Hull council failures left children at risk from mother's violent partner

Hull council failures left children at risk from mother's violent partner

Council criticised by ombudsman for repeated failures that forced aunt to take children in after boy, 14, was threatened with knife



Hull city council has been sharply criticised by the local government ombudsman over its "failures" to act on complaints that children were in danger from their mother's "mentally ill, violent" partner.

In 2007, an aunt and social workers from a neighbouring authority reported to the council that a 14-year-old boy and his 11-year-old sister were at risk living with their mother and her partner.

However, despite months of repeated complaints that the children were in danger, the council repeatedly "failed to respond" and left the aunt with "no alternative but to take the children in without any financial or other support". On one occasion the boy was threatened with a knife but still the council did not act.

The trainee social worker on the case left an assessment incomplete, did not visit the home of the children and subsequently denied that meetings with the aunt and other social workers took place.

Anne Seex, the ombudsman, described the failures as "maladministration" and warned that "in the context of child protection, these failures could have had very serious consequences".

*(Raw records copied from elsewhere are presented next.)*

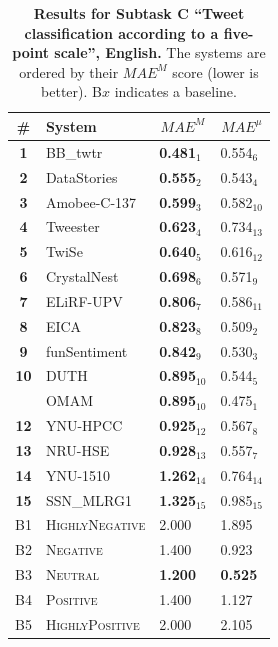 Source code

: \begin{table}[h!]
\centering
\begin{small}
\renewcommand{\arraystretch}{1.0}%
\begin{tabular}{|c|l|l|l|}
\hline
      \bf \# & \bf System & \multicolumn{1}{c|}{$MAE^M$} & \multicolumn{1}{c|}{$MAE^{\mu}$} \\
\hline
\bf 1 & BB\_twtr & \bf 0.481$_{1}$ & 0.554$_{6}$ \\
\bf 2 & DataStories & \bf 0.555$_{2}$ & 0.543$_{4}$ \\
\bf 3 & Amobee-C-137 & \bf 0.599$_{3}$ & 0.582$_{10}$ \\
\bf 4 & Tweester & \bf 0.623$_{4}$ & 0.734$_{13}$ \\
\bf 5 & TwiSe & \bf 0.640$_{5}$ & 0.616$_{12}$ \\
\bf 6 & CrystalNest & \bf 0.698$_{6}$ & 0.571$_{9}$ \\
\bf 7 & ELiRF-UPV & \bf 0.806$_{7}$ & 0.586$_{11}$ \\
\bf 8 & EICA & \bf 0.823$_{8}$ & 0.509$_{2}$ \\
\bf 9 & funSentiment & \bf 0.842$_{9}$ & 0.530$_{3}$ \\
\bf 10 & DUTH & \bf 0.895$_{10}$ & 0.544$_{5}$ \\
& OMAM & \bf 0.895$_{10}$ & 0.475$_{1}$ \\
\bf 12 & YNU-HPCC & \bf 0.925$_{12}$ & 0.567$_{8}$ \\
\bf 13 & NRU-HSE & \bf 0.928$_{13}$ & 0.557$_{7}$ \\
\bf 14 & YNU-1510 & \bf 1.262$_{14}$ & 0.764$_{14}$ \\
\bf 15 & SSN\_MLRG1 & \bf 1.325$_{15}$ & 0.985$_{15}$ \\
\hline
B1 &  \textsc{HighlyNegative} & 2.000 & 1.895\\
B2 & \textsc{Negative} & 1.400 & 0.923\\
B3 & \textsc{Neutral} & \bf 1.200 & \bf 0.525\\
B4 & \textsc{Positive} & 1.400 & 1.127\\
B5 & \textsc{HighlyPositive} & 2.000 & 2.105\\
\hline
\end{tabular}
\caption{\textbf{Results for Subtask C ``Tweet classification according to a five-point scale'', English.} The systems are ordered by their $MAE^{M}$ score (lower is better). B$x$ indicates a baseline.}
\label{table:ResultsSubtaskC:English}
\end{small}
\end{table}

The office of the local government ombudsman has reported a rising caseload in this sensitive area of council work. It received 1,384 complaints and inquiries about children's services over the past year – almost 40% up on the previous 12 months.

Hull city council has agreed to pay the aunt £7,665, a quarter of the sum she would have received as a carer's allowance for the time the children lived with her. It also launched a review "to establish whether the failures identified by the investigation could still occur today".

Hull said its "systems for record-keeping and complaints procedures have already been updated" and argued that council guidance on how to place children "within the extended family" were now "clearer".

Jon Plant, Hull city council's head of localities and safeguarding, said: "Since the original involvement in this case in 2007, there is clearer guidance around the process for placement of children within extended family, particularly where families cross boundaries with more than one local authority."